I believe the $999 current price for the DirecTV unit is gouging and price fixing. It was really poor form when DirecTV nixed the $899 pre-release discounted price offered by some retailers.

If the cable version is due to be released pretty soon, I may just wait. 

So, the question is --- when will a Tivo PVR for cable be available? It really doesn't matter to me whether the HDTV Tivo PVR is satellite or cable. Does anyone have any information on the cable HDTV PVR from TIVO or anyone else? TIA.


----------



## mini1 (Jan 25, 2004)

only problem here, the cable version of the HD Tivo has no release date, and I have never seen any official plan's from Tivo for one to be made any time soon. The $1k price tag the HD DirecTivo carries is fully worth it. read an itemized list of the components that go into the unit and you will see how little money DirecTV actully makes off the unit. a cable DVR is nothing compared to a Tivo. plain and simple. it can't touch a Tivo in terms of everything. No cable company has the rights to Tivo or any of the specific features Tivo uses. it does however compare to a digital VCR or a Dish DVR. I also would bet that DirecTV will surpass your cable companies offering of HD channels by year end with 15-20 offcial channels, including INHD 1 & 2.


----------



## Capmeister (Sep 16, 2003)

Bleeding Edge said:


> I believe the $999 current price for the DirecTV unit is gouging and price fixing.


Um... how so?


----------



## Bleeding Edge (Mar 2, 2004)

Capmeister said:


> Um... how so?


See here:

http://www.dbstalk.com/showthread.php?t=26411&highlight=discount+tivo

Page down to dswallow's April 16th, 2004, 10:34 AM posting.

He states as follows:

"DirecTV on 4/4/2004 told its dealers it's enforcing a $999 minimum advertised price and anyone violating it would be penalized in some manner in their relationship."

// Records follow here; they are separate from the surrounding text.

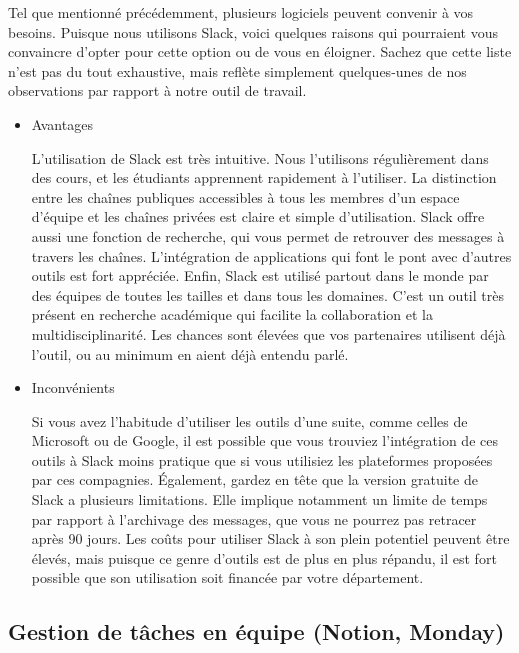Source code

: \documentclass[
  letterpaper,
]{scrbook}
\begin{document}
Tel que mentionné précédemment, plusieurs logiciels peuvent convenir à
vos besoins. Puisque nous utilisons Slack, voici quelques raisons qui
pourraient vous convaincre d'opter pour cette option ou de vous en
éloigner. Sachez que cette liste n'est pas du tout exhaustive, mais
reflète simplement quelques-unes de nos observations par rapport à notre
outil de travail.

\begin{itemize}
\item
  Avantages

  L'utilisation de Slack est très intuitive. Nous l'utilisons
  régulièrement dans des cours, et les étudiants apprennent rapidement à
  l'utiliser. La distinction entre les chaînes publiques accessibles à
  tous les membres d'un espace d'équipe et les chaînes privées est
  claire et simple d'utilisation. Slack offre aussi une fonction de
  recherche, qui vous permet de retrouver des messages à travers les
  chaînes. L'intégration de applications qui font le pont avec d'autres
  outils est fort appréciée. Enfin, Slack est utilisé partout dans le
  monde par des équipes de toutes les tailles et dans tous les domaines.
  C'est un outil très présent en recherche académique qui facilite la
  collaboration et la multidisciplinarité. Les chances sont élevées que
  vos partenaires utilisent déjà l'outil, ou au minimum en aient déjà
  entendu parlé.
\item
  Inconvénients

  Si vous avez l'habitude d'utiliser les outils d'une suite, comme
  celles de Microsoft ou de Google, il est possible que vous trouviez
  l'intégration de ces outils à Slack moins pratique que si vous
  utilisiez les plateformes proposées par ces compagnies. Également,
  gardez en tête que la version gratuite de Slack a plusieurs
  limitations. Elle implique notamment un limite de temps par rapport à
  l'archivage des messages, que vous ne pourrez pas retracer après 90
  jours. Les coûts pour utiliser Slack à son plein potentiel peuvent
  être élevés, mais puisque ce genre d'outils est de plus en plus
  répandu, il est fort possible que son utilisation soit financée par
  votre département.
\end{itemize}

\hypertarget{gestion-de-tuxe2ches-en-uxe9quipe-notion-monday}{%
\subsection{Gestion de tâches en équipe (Notion,
Monday)}\label{gestion-de-tuxe2ches-en-uxe9quipe-notion-monday}}
\end{document}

This sounds like price fixing to me.



mini1 said:


> The $1k price tag the HD DirecTivo carries is fully worth it.


No real argument here. But if $899 includes an adequate markup, then $999 is at least pushing it.


----------



## paulh (Mar 17, 2003)

Sony enforces a minimum advertised price. I think many other electronics companies do, also. 
Ever noticed ads with a certin price plus an additional instant savings (Wouldn't a store get more sales if they advertied a lower price), or online having to place an item in your "shopping cart" before the lower price shows up?


----------



## djlong (Jul 8, 2002)

"Price fixing" is when multiple suppliers conspire to fix prices of a common commodity or product.


----------



## RAD (Aug 5, 2002)

I remember paying $800 for my Sony A1 and a dual LNB 18 inch dish when D* first came out. How about $600 for the Mits HR400 HD STB when they first came out. I also had a couple of VCR's that cost over $1,000. Do I wish the HD DirecTivo was cheaper, yes but for dual D*, dual ATSC and a 250GB HDD I think the price is reasonable.


----------



## mini1 (Jan 25, 2004)

you just going to have to face that ALL new big time highly advanced electronics are VERY expensive when they come out. some stay that way for a longer time than others. Just sit back and think how much $'s DirecTV and Tivo invested in this unit to make it from scratch. its not like they could just buy a non-working 921 and copy it. the price is right in line with what this unit should cost for the first year and maybe even 2 years on the market.


----------



## Bleeding Edge (Mar 2, 2004)

I guess you are right. I can remember paying over $1,300 for the first wireless remote VCR by Mitsubishi back around 1980. That would probably be triple that in today's dollars. I eventually sold the unit to my gardener for $10. 

It just bugs me that DirecTV coerced the dealers to toe the line at $999, rather than let them sell at whatever price they saw fit.


----------



## mini1 (Jan 25, 2004)

most companies do that-you just don't hear about it.


----------